Наблюдатель стремится выйти из стандартов взгляда, за пределы обычного восприятия. Это требует усилия поиска связи. Требует подвижности чувства и восприятия. Вовлеченности, которой всегда недостаточно. «У меня не хватает пальцев – посчитать, сколько теней я не отбросил сегодня». Связи человек видит, насколько сам готов их устанавливать. «Лес впускает, насколько ты сам открыт». Это стихи нон-фикшн – увиденное, а не придуманное. Мост действительно может оказаться рукой, прижатой к глазам. Пути сложны. Например, чтобы отличить человека от манекена, нужно заметить внимание этого человека к форме – которая освободилась от наблюдателя, сама стала взглядом и пульсирует, всматриваясь в себя. «Вулкан развернут ресницей» – понимание огромного через малое? способность малого повлиять на огромное? однако и родственное ему – чернотой? «Утро, кашляющее мной». Человек осознает свою малость – и одновременно свою способность к соприкосновению с огромным.

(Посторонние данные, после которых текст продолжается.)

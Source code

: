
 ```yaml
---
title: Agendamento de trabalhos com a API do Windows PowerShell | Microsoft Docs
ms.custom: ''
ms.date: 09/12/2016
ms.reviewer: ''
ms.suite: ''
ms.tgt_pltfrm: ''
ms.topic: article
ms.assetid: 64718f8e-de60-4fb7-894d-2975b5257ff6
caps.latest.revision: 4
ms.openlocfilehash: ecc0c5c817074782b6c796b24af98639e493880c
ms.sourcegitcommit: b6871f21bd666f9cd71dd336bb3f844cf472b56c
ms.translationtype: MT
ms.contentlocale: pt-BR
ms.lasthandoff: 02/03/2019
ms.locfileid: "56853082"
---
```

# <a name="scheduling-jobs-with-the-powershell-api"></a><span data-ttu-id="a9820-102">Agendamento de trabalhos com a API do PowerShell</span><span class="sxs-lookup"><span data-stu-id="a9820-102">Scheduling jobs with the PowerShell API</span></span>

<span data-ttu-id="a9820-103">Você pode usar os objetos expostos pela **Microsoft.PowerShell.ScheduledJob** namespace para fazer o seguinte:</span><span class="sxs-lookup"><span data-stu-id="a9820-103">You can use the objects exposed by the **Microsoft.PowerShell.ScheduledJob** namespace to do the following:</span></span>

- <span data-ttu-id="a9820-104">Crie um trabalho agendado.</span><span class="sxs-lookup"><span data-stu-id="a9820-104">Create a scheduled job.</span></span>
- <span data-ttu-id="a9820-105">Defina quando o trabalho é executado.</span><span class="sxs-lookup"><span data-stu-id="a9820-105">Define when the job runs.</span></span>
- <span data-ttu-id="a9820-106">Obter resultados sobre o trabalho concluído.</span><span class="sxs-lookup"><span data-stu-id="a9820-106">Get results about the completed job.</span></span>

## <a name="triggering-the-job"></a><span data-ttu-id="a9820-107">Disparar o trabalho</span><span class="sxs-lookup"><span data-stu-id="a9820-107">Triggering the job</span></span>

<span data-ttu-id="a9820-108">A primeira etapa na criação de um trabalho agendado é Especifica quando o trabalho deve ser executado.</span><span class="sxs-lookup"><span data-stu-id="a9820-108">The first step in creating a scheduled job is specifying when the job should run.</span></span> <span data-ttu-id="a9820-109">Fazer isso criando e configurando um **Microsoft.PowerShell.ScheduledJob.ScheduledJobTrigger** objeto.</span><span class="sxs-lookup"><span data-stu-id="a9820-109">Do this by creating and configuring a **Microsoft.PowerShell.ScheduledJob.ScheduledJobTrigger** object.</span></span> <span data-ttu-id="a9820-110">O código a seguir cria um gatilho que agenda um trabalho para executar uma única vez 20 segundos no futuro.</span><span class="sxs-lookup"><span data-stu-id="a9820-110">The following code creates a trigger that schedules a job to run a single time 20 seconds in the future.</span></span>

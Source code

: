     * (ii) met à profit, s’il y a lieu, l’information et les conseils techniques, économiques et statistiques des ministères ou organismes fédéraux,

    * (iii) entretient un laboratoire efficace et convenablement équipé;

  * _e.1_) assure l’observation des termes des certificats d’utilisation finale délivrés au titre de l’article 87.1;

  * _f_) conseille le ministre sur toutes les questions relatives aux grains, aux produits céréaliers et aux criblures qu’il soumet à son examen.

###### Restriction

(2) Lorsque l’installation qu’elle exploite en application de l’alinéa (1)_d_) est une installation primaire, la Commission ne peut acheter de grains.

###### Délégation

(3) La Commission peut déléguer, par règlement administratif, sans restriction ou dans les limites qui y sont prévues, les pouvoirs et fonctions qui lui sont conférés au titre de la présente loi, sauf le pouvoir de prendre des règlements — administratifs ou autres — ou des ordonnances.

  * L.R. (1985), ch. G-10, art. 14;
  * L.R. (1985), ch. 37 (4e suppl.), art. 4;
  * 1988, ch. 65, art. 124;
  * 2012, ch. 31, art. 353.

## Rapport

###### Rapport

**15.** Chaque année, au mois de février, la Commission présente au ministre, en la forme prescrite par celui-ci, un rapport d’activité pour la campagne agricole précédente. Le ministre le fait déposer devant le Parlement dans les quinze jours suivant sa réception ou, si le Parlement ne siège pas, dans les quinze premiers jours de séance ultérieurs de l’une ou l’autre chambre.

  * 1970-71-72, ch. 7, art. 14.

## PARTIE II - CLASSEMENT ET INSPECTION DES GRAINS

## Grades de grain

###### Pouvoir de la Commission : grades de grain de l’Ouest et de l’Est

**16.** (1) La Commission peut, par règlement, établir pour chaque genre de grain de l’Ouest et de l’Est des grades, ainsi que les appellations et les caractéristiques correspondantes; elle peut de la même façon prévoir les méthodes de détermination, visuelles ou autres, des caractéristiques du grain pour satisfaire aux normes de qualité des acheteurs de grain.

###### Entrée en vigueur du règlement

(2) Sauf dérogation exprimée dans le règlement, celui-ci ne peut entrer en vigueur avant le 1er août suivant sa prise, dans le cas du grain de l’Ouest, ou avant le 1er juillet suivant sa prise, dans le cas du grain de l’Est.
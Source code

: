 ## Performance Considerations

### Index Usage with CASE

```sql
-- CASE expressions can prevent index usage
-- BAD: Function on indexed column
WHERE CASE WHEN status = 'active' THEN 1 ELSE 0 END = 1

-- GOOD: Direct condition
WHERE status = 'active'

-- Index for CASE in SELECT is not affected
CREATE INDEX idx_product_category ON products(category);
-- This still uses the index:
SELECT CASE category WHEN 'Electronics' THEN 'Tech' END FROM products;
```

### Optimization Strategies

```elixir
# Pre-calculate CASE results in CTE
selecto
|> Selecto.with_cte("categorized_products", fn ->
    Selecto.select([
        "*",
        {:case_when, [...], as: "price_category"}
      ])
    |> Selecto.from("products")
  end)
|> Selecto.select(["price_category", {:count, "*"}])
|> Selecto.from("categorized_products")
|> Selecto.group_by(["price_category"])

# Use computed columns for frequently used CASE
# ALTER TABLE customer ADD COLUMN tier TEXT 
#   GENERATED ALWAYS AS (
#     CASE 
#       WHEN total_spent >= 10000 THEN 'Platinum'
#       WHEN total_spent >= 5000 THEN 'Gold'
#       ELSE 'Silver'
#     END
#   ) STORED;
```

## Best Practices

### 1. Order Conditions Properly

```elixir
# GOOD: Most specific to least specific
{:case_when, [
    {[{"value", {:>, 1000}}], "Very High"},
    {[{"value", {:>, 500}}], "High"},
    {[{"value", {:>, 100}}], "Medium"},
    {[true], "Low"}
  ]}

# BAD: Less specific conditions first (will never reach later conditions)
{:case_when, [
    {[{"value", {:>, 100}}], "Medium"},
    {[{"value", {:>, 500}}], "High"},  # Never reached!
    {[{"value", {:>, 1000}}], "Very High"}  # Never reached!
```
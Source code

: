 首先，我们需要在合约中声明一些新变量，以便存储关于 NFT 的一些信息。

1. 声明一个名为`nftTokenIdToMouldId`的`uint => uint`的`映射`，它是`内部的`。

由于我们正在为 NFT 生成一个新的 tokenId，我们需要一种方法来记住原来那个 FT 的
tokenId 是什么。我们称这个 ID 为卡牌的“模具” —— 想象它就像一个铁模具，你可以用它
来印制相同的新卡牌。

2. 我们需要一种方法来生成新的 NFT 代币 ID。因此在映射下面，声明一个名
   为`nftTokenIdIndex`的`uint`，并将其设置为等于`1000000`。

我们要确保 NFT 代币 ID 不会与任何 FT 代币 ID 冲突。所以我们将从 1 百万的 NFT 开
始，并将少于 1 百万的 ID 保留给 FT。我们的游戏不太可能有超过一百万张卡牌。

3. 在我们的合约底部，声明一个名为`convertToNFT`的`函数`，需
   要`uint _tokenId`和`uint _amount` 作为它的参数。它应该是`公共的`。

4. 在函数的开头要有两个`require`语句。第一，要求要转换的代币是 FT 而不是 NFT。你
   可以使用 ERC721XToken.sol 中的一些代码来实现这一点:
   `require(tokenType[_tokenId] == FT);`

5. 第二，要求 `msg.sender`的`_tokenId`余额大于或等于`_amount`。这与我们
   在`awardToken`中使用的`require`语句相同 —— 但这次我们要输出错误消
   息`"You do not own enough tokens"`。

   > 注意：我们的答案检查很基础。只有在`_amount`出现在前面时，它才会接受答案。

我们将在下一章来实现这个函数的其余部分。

В стихах Фролова много энергии, взятой из мира. Ощущение того, что миром захлебываешься, его слишком много. Еще одно напоминание о том, насколько смешны разговоры о серости и тусклости существования. И важно умение брать из мира, не убавляя его: «возьми / от сырости умение бредить местностью».
«В рёбрах света читается день, / и мы – в нём – ожог от крапивы, ищем / островок живого – воспалиться». Потому что живое – боль. Но боль – не от недоступности мира (встреча его трудна, но возможна), а от недостатка сил, от затопленности огромностью встреченного. В стихах Фролова велика доля будущего. Цвет, который еще только придет. Становящееся. «Воздух за несколько секунд / перед уплотнением в "ты"» – все приходит из ниоткуда, и важно всмотреться в его оттенки, чтобы понять это приходящее. Так воспринимается и бережется новизна каждой встречи с близким. Отчуждение возможно – но возможно и его преодоление с помощью речи. «Я хватаю листы и выбрасываю их в окно, чтобы твои волосы приняли тяжесть моего почерка – разбитого о скалы тела прибоя» – так текст становится способным действительно что-то сделать, входя в мир как событие среди событий. «Сшит песок с волной – ткань настоящего: / ты позволил это твёрдостью, что следует за взглядом» – так человек образует настоящее.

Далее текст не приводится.